The first digital electronic element was the coherer, a radio detector that replaced the primitive spark gap. The coherer, which is essentially a tube filled with metal powder with electrodes at each end, was invented by the French physicist, Édouard Branly, around 1890. The tube has a reasonably high resistance, but when it's connected between ground and a radio antenna, the resistance will decrease upon reception of a radio pulse. With appropriate circuitry, a coherer could both detect and amplify a radio signal so it could be heard. Unfortunately, the radio operator needed to tap the device with a hammer every once in a while to regenerate its action. This lead to the invention of an automatic tapper that would hammer the tube after receipt of each radio pulse. The operating principle of the coherer is probably the dielectric breakdown of the oxide that coats the metal powder; but, as you can imagine, there's not enough research interest in the coherer to elucidate its operating principle.
The first vacuum tube, the De Forrest Audion, was also a digital device. The audion was a tube containing a filament and a plate, just like a vacuum tube diode, but it was filled with a very low pressure gas. There was a wire wrapped around it that was connected through a tuned circuit to an antenna. Radio waves would cause an increased electrical conductivity between the filament and the plate, so the device acted like a coherer radio detector. Like the coherer, its operation was non-linear, so it could be considered a digital circuit element. Audions were later replaced by triodes and other vacuum tubes that contained no gas and were linear amplifiers. At that point, around the second decade of the twentieth century, electronics became mostly analog. Analog reigned supreme through most of the century until the transistor made digital electronics practical in the form of RTL, DTL and
TTL logic circuits that presaged the modern computer.
Fig. 4 from Lee De Forrest's Audion Patent (Ref. 1).
The transistors in computers act as on-off switches. A proper assemblage of such switches can make logic circuits for such functions as NOT, OR, AND, and the like. Such transistors are just an elegant version of the electromechanical relays that powered some of the first demonstration logic devices created by George Stibitz at Bell Labs. Since it's difficult to make transistors that operate at very high temperatures, engineers at Case Western Reserve University (Cleveland, OH) decided to make a type of high temperature relay instead.[2-6] The relay is made from silicon carbide, and it doesn't use magnetic force actuation like conventional relays. It's a NEMS (nanoelectromechanical system) device that uses electrostatic force for actuation. Just like an insulated-gate field effect transistor, there's no current required on the input electrode to hold its state, and there's a switching action from a zero conductance to a highly conductive state.

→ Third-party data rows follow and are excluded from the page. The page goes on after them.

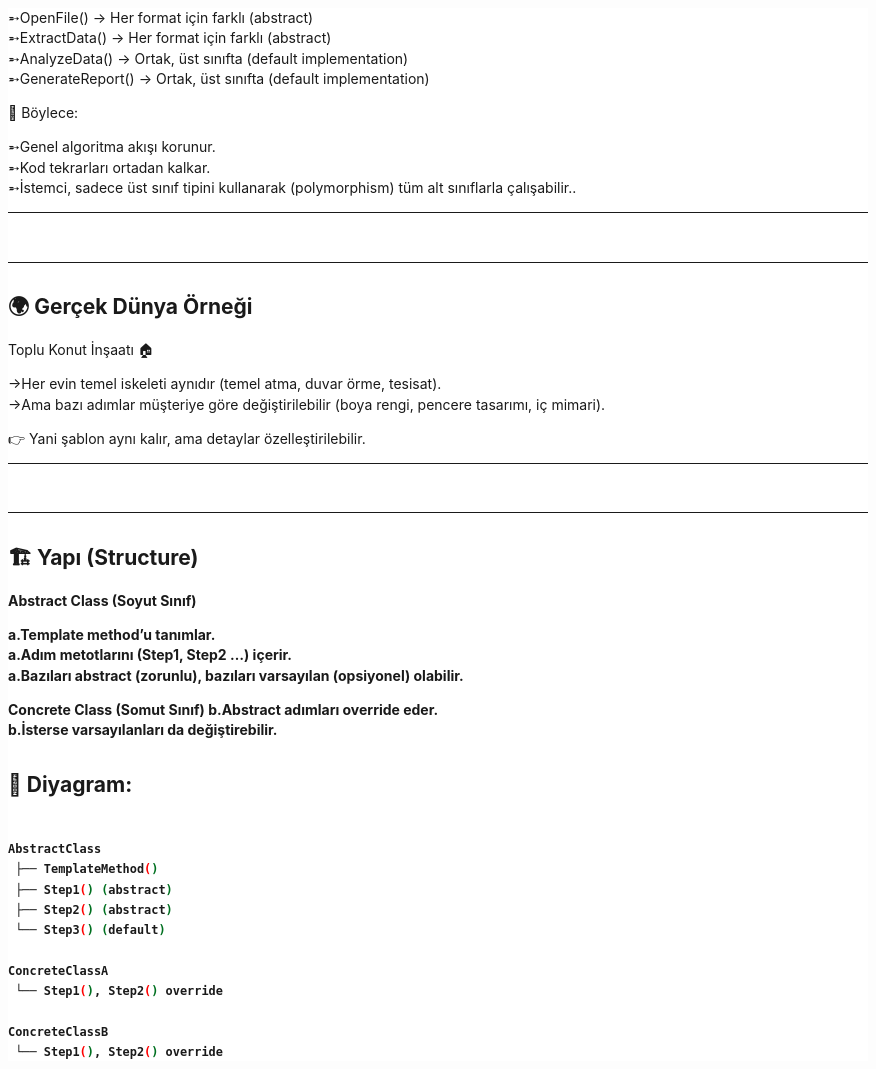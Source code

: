 ➵OpenFile() → Her format için farklı (abstract) <br/>
➵ExtractData() → Her format için farklı (abstract) <br/>
➵AnalyzeData() → Ortak, üst sınıfta (default implementation) <br/>
➵GenerateReport() → Ortak, üst sınıfta (default implementation) <br/>

📌 Böylece:

➵Genel algoritma akışı korunur.<br/>
➵Kod tekrarları ortadan kalkar.<br/>
➵İstemci, sadece üst sınıf tipini kullanarak (polymorphism) tüm alt sınıflarla çalışabilir..<br/>


---

<br/>

---

##  🌍 Gerçek Dünya Örneği



Toplu Konut İnşaatı 🏠<br/>

->Her evin temel iskeleti aynıdır (temel atma, duvar örme, tesisat).<br/>
->Ama bazı adımlar müşteriye göre değiştirilebilir (boya rengi, pencere tasarımı, iç mimari).<br/>

👉 Yani şablon aynı kalır, ama detaylar özelleştirilebilir.<br/>


---
<br/>

---

##  🏗 Yapı (Structure)



<b>Abstract Class (Soyut Sınıf)<b/>

a.Template method’u tanımlar.<br/>
a.Adım metotlarını (Step1, Step2 …) içerir.<br/>
a.Bazıları abstract (zorunlu), bazıları varsayılan (opsiyonel) olabilir.<br/>

<b>Concrete Class (Somut Sınıf)<b/>
b.Abstract adımları override eder.<br/>
b.İsterse varsayılanları da değiştirebilir.<br/>

## 📌 Diyagram:
```bash

AbstractClass
 ├── TemplateMethod()
 ├── Step1() (abstract)
 ├── Step2() (abstract)
 └── Step3() (default)

ConcreteClassA
 └── Step1(), Step2() override

ConcreteClassB
 └── Step1(), Step2() override

```
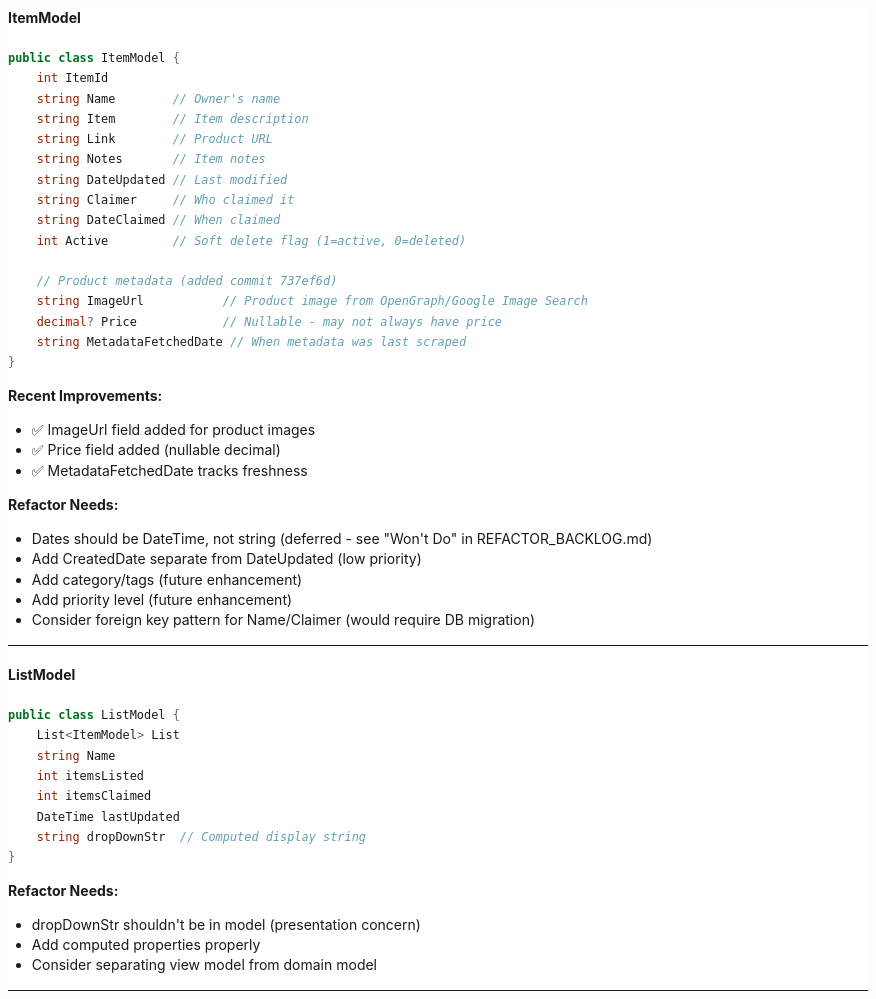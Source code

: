 
#### ItemModel
```csharp
public class ItemModel {
    int ItemId
    string Name        // Owner's name
    string Item        // Item description
    string Link        // Product URL
    string Notes       // Item notes
    string DateUpdated // Last modified
    string Claimer     // Who claimed it
    string DateClaimed // When claimed
    int Active         // Soft delete flag (1=active, 0=deleted)

    // Product metadata (added commit 737ef6d)
    string ImageUrl           // Product image from OpenGraph/Google Image Search
    decimal? Price            // Nullable - may not always have price
    string MetadataFetchedDate // When metadata was last scraped
}
```

**Recent Improvements:**
- ✅ ImageUrl field added for product images
- ✅ Price field added (nullable decimal)
- ✅ MetadataFetchedDate tracks freshness

**Refactor Needs:**
- Dates should be DateTime, not string (deferred - see "Won't Do" in REFACTOR_BACKLOG.md)
- Add CreatedDate separate from DateUpdated (low priority)
- Add category/tags (future enhancement)
- Add priority level (future enhancement)
- Consider foreign key pattern for Name/Claimer (would require DB migration)

---

#### ListModel
```csharp
public class ListModel {
    List<ItemModel> List
    string Name
    int itemsListed
    int itemsClaimed
    DateTime lastUpdated
    string dropDownStr  // Computed display string
}
```

**Refactor Needs:**
- dropDownStr shouldn't be in model (presentation concern)
- Add computed properties properly
- Consider separating view model from domain model

---
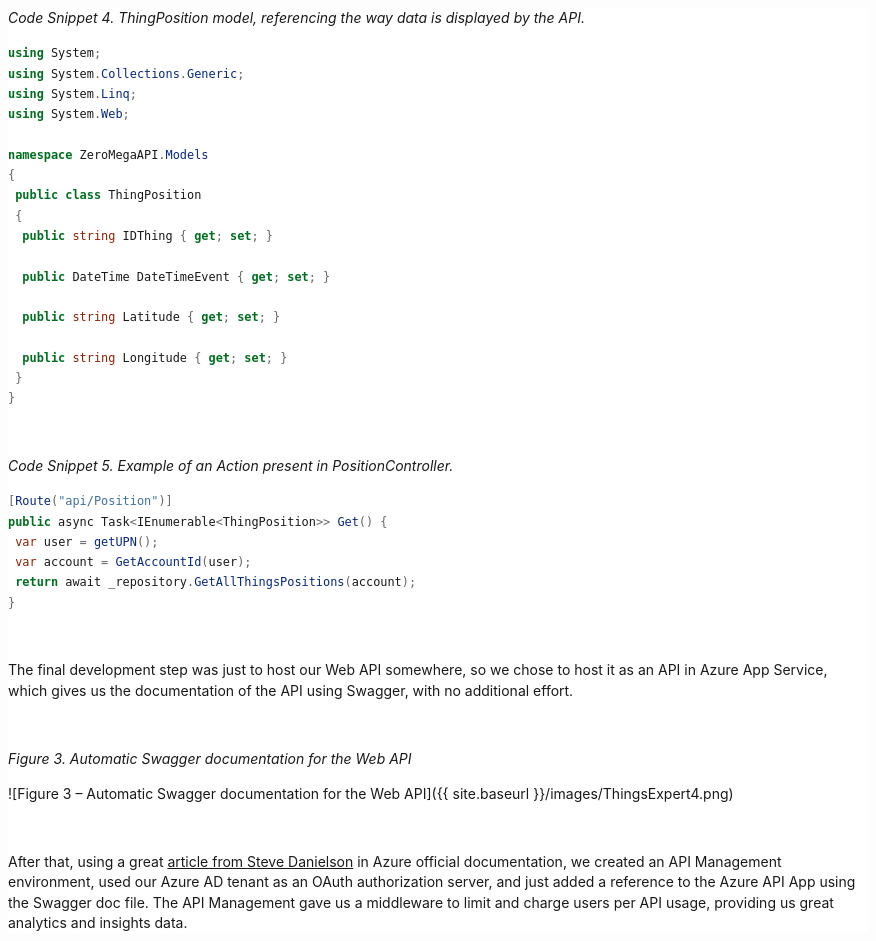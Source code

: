 *Code Snippet 4. ThingPosition model, referencing the way data is displayed by the API.*

```cs
using System;
using System.Collections.Generic;
using System.Linq;
using System.Web;

namespace ZeroMegaAPI.Models
{
 public class ThingPosition
 {
  public string IDThing { get; set; }
  
  public DateTime DateTimeEvent { get; set; }
  
  public string Latitude { get; set; }
  
  public string Longitude { get; set; }
 }
}
```

<br/>

*Code Snippet 5. Example of an Action present in PositionController.*

```cs
[Route("api/Position")]
public async Task<IEnumerable<ThingPosition>> Get() {
 var user = getUPN();
 var account = GetAccountId(user);
 return await _repository.GetAllThingsPositions(account);
}

```

<br/>

The final development step was just to host our Web API somewhere, so we chose to host it as an API in Azure App Service, which gives us the documentation of the API using Swagger, with no additional effort.

<br/>

*Figure 3. Automatic Swagger documentation for the Web API*

![Figure 3 – Automatic Swagger documentation for the Web API]({{ site.baseurl }}/images/ThingsExpert4.png)

<br/>

After that, using a great [article from Steve Danielson](https://docs.microsoft.com/en-us/azure/api-management/api-management-howto-protect-backend-with-aad) in Azure official documentation, we created an API Management environment, used our Azure AD tenant as an OAuth authorization server, and just added a reference to the Azure API App using the Swagger doc file. The API Management gave us a middleware to limit and charge users per API usage, providing us great analytics and insights data.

To make the SiC relays useful in electronic circuitry, the Case team configured pairs of these as a complementary switching cell that operates much like the CMOS cell it would replace. The switching cell, shown in the figures, converts an input voltage to an inverted output voltage, and it's been operated up to 500oC. The actuation speed is somewhat slow, only 500 kHz, but these structures have been operated for more than 2 billion cycles at 500oC. Five hundred kilohertz might seem too slow to do something useful, but the original RadioShack computer, the TRS-80, had a clock speed of only 1.77 MHz, and it was suited for many tasks.

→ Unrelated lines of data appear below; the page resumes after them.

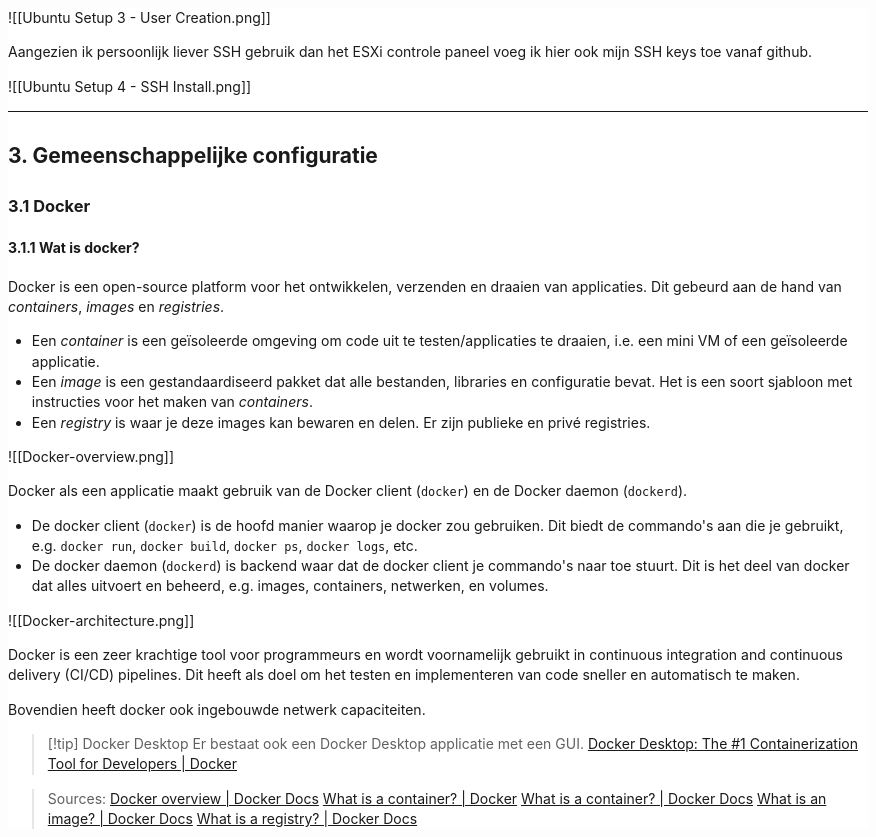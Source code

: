 ![[Ubuntu Setup 3 - User Creation.png]]

Aangezien ik persoonlijk liever SSH gebruik dan het ESXi controle paneel voeg ik hier ook mijn SSH keys toe vanaf github.

![[Ubuntu Setup 4 - SSH Install.png]]

<div class="page-break" style="page-break-before: always;"></div>

---

## 3. Gemeenschappelijke configuratie

### 3.1 Docker

#### 3.1.1 Wat is docker?

Docker is een open-source platform voor het ontwikkelen, verzenden en draaien van applicaties. Dit gebeurd aan de hand van *containers*, *images* en *registries*. 
- Een *container* is een geïsoleerde omgeving om code uit te testen/applicaties te draaien, i.e. een mini VM of een geïsoleerde applicatie.
- Een *image* is een gestandaardiseerd pakket dat alle bestanden, libraries en configuratie bevat. Het is een soort sjabloon met instructies voor het maken van *containers*.
- Een *registry* is waar je deze images kan bewaren en delen. Er zijn publieke en privé registries.

![[Docker-overview.png]]

<div class="page-break" style="page-break-before: always;"></div>

Docker als een applicatie maakt gebruik van de Docker client (`docker`) en de Docker daemon (`dockerd`).
- De docker client (`docker`) is de hoofd manier waarop je docker zou gebruiken. Dit biedt de commando's aan die je gebruikt, e.g. `docker run`, `docker build`, `docker ps`, `docker logs`, etc.
- De docker daemon (`dockerd`) is backend waar dat de docker client je commando's naar toe stuurt. Dit is het deel van docker dat alles uitvoert en beheerd, e.g. images, containers, netwerken, en volumes.

![[Docker-architecture.png]]

Docker is een zeer krachtige tool voor programmeurs en wordt voornamelijk gebruikt in continuous integration and continuous delivery (CI/CD) pipelines. Dit heeft als doel om het testen en implementeren van code sneller en automatisch te maken.

Bovendien heeft docker ook ingebouwde netwerk capaciteiten.

>[!tip] Docker Desktop
>Er bestaat ook een Docker Desktop applicatie met een GUI.
>[Docker Desktop: The #1 Containerization Tool for Developers | Docker](https://www.docker.com/products/docker-desktop/)

> Sources:
> [Docker overview | Docker Docs](https://docs.docker.com/get-started/overview/)
> [What is a container? | Docker](https://www.docker.com/resources/what-container/)
> [What is a container? | Docker Docs](https://docs.docker.com/guides/docker-concepts/the-basics/what-is-a-container/)
> [What is an image? | Docker Docs](https://docs.docker.com/guides/docker-concepts/the-basics/what-is-an-image/)
> [What is a registry? | Docker Docs](https://docs.docker.com/guides/docker-concepts/the-basics/what-is-a-registry/)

Schematic diagram of an SiC NEMS complementary switch cell.
Cross-sectional view of an SiC NEMS complementary switch cell.
The simple structure shown in the figure ensures complementary action. However, there will be either a high impedance transition state between the logic states, or a short circuit if both cantilevers contact the output at the same time. This can happen in a mechanical system if resonance occurs at a particular operating frequency.